La ville de Tiaret continue à accueillir des miséreux, obligés de tendre la main pour la survie. La presse coloniale locale refuse d’admettre le spectacle et signale que depuis le 1er janvier (1913) une nuée d’éclopés ou d’infirmes indigènes s’est abattue sur la ville  et paraît devoir y demeurer. La mendicité étant  interdite dans le département d’Oran, nous espérons qu’ils seront avant peu invités à regagner  leurs douars d’origine (6).

Au printemps de 1914, « le Réveil Républicain » se réveille sur le même ton pour prendre à partie les mendiants devenus trop nombreux à Tiaret : La ville est depuis quelque temps peuplée d’une tribu de mendiants loqueteux qui envahissent les terrasses des cafés et même les maisons, y propageant, avec tous les microbes connus et inconnus, les parasites dont  sont peuplés leurs haillons. Ne serait-il pas possible au service compétent de faire réintégrer aux uns et aux autres leur pays d’origine(7), s’interroge le journal local qui déplore la situation et souhaite assainir le paysage d’un tableau que supportent très mal les européens de la ville qu’ils croient avoir héritée légalement de Lamoricière.
Pendant que la paysannerie se débat dans  les difficultés dominées par la question vivrière, la colonisation construit la ville européenne.

En 1914, les entrepreneurs européens se font rares. En Europe c'est la guerre. Ils ont été tous mobilisés. La municipalité de Tiaret entame sur régie des travaux de rechargement et d’empierrement de la rue Bugeaud, du boulevard Gambetta et des environs de la synagogue. Pour cela, elle fait appel aux chômeurs.
Dans l’Algérie colonisée, la condition du chômage entre un européen et un algérien n’est pas la même. Le système applique une discrimination dans la distribution des salaires.

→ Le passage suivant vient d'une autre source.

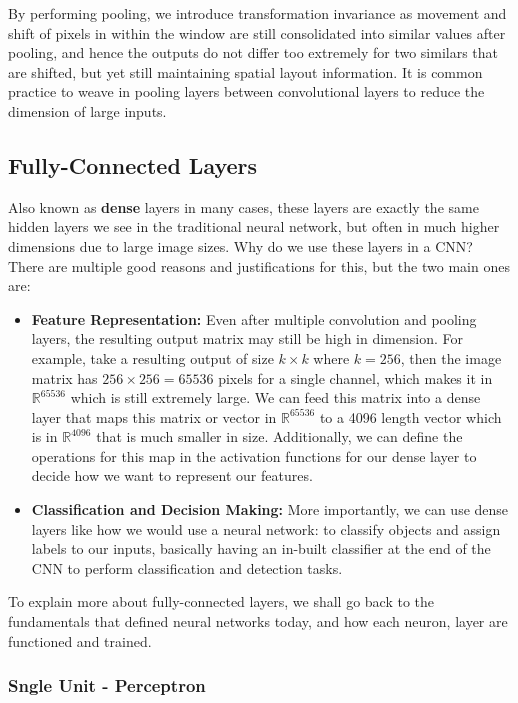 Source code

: \documentclass[12pt]{article}
\begin{document}
By performing pooling, we introduce transformation invariance as movement and shift of pixels in within the window are still consolidated into similar values after pooling, and hence the outputs do not differ too extremely for two similars that are shifted, but yet still maintaining spatial layout information. It is common practice to weave in pooling layers between convolutional layers to reduce the dimension of large inputs.

\subsection{Fully-Connected Layers}

Also known as \textbf{dense} layers in many cases, these layers are exactly the same hidden layers we see in the traditional neural network, but often in much higher dimensions due to large image sizes. Why do we use these layers in a CNN? There are multiple good reasons and justifications for this, but the two main ones are:
\begin{itemize}
\item \textbf{Feature Representation:} Even after multiple convolution and pooling layers, the resulting output matrix may still be high in dimension. For example, take a resulting output of size $k \times k$ where $k = 256$, then the image matrix has $256 \times 256 = 65536$ pixels for a single channel, which makes it in $\mathbb{R}^{65536}$ which is still extremely large. We can feed this matrix into a dense layer that maps this matrix or vector in $\mathbb{R}^{65536}$ to a 4096 length vector which is in $\mathbb{R}^{4096}$ that is much smaller in size. Additionally, we can define the operations for this map in the activation functions for our dense layer to decide how we want to represent our features.
\item \textbf{Classification and Decision Making:} More importantly, we can use dense layers like how we would use a neural network: to classify objects and assign labels to our inputs, basically having an in-built classifier at the end of the CNN to perform classification and detection tasks.
\end{itemize}

To explain more about fully-connected layers, we shall go back to the fundamentals that defined neural networks today, and how each neuron, layer are functioned and trained.

\subsubsection{Sngle Unit - Perceptron}
\end{document}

 A cette époque, le tarif journalier à travers tout le pays est de l’ordre2,75 francs pour les algérien. Sur le terrain, les uns et les autres accomplissent les mêmes  travaux, la même tâche.
Pendant la première guerre mondiale, les algériens se battent et meurent sur le front aux côtés des français, pour la cause française. Quand la guerre sera finie, ils retournent en Algérie, à leur misère. La paysannerie algérienne connaîtra un appauvrissement continu.

Les paysans pauvres et sans terre abandonnent une situation fort précaire et prennent le chemin de la ville. Comme nous l’avons vu,  la procession est quasi permanente. Comme nous le verrons, la situation sera plus critique pendant la famine de 1920.
En 1915, le maire de la ville de Tiaret entreprend une véritable chasse aux mendiants et familles étrangères à la ville de Tiaret. 

Il entend purger la cité de tous ces indésirables qui habitent des réduits de 2 ou 3 mètres carrés, sur lesquels ils logent au moins 7 ou 8 compromettant ainsi la salubrité et l’hygiène publique  (8).
Le chef de la commune de plein exercice, après avoir recensé l’ensemble des familles et situé leur origine, demande à l’administrateur de la commune mixte de Tiaret de les faire refouler vers leurs douars respectifs.